無駄に生きるとはどういうことか

うちの一族はがんで死ななければ94まで生きると、叔父の葬儀の日に叔母にいわれた。聞いてみると確かにわしの親父他何人も94で死んでいる。そこでわしも94の誕生日に死ぬと決めて、それまでの日数をあと何日と逆算し、切りのいい64で仕事も辞め、死への準備にかかった。その日々をブログに書いている。

あと10483日

 3泊していった長男嫁、孫2人が、昨日家に帰ったので、久し振りに1人で静かな1日を過ごす事ができた。賑やかなのも、それはそれで楽しいんだが、それでもいなくなるとホッとするのも事実だ。これも贅沢な悩みなんだろうな。

 今のわしは、元気でいさえすれば、一応食べる事はできるが、電気ガス税金等必要な生活費を除くと、ほとんど残らない。実質的には生活保護以下の収入で、若い者なら、将来への不安で、とても耐えられないだろう。それは収入面だけではない。定職に就かず、毎日家にいる自分自身対する嫌悪感にも、悩まされることだろう。これは23歳から28歳までのわし自身のことでもある。その不安や、自己嫌悪から逃れたいと思う気持ちが励みにもなり、生きる原動力にもなるんだが、其の時はそこまではわからない。しかし、わしは少なくとも人生を悲観した事はなかった。先は暗黒ではなく、なんとなく明るく見えていた。

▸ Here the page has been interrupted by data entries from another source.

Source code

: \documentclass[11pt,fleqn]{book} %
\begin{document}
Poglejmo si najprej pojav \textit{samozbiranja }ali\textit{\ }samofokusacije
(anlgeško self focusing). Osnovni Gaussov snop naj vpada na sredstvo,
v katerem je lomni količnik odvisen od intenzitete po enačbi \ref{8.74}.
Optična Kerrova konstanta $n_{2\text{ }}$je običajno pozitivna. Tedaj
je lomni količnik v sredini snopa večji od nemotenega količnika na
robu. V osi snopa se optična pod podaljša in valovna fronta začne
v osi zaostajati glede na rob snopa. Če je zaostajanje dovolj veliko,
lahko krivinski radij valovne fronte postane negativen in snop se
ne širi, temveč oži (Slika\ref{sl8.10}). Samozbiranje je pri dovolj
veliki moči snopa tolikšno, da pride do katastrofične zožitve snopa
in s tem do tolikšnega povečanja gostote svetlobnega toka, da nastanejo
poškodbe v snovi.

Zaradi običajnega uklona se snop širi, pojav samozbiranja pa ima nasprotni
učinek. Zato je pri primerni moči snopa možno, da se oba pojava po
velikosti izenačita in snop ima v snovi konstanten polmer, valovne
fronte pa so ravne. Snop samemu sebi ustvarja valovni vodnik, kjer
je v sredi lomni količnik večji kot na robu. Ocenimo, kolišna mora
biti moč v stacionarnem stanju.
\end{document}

 当時、落語家の柳家こさんだったと思うが、どん底のときも、遠くの方が何となく明るく感じていたというようなことを、テレビで話していたのを見たおふくろに、お前はどうなんだと聞かれたことがあった。その時、あらためてわしも人生の広がる果てを眺めてみた。「わしも明るい、心配ないよ。」そこには何の根拠も無いが、2人でそんな会話を交わしたことがあった。2人とも安心したかっただけかもしれない。しかし、この時そんな気がしたのは事実で、その瞬間のことは、今でもはっきり覚えている。

 人生ほとんど終えて、貧乏にも耐えられるし、今の所健康不安も無い。衣食住に関しては、なんとかやっていける。ではそれで不安が無いかといえば、そんなことはない。息をしている限りそれはどこまでも付いて来るようだ。しかし、不安はあっても、若い時の不安とはまた違って、先が短い分だけコントロールしやすいというのか、明るい不安とでもいうのか、それほど苦にならない。

 死は近い将来やってくるにしても、その時たじろぐ事無く、従容として死を迎える準備ができているかどうかということになると、今の所、自信を持ってイエスということはできない。これが今の最大の不安といえば不安だ。これをコントロールすることさえできれば、昭和26年から始まったこの人生、いつ終わっても悔いは無い。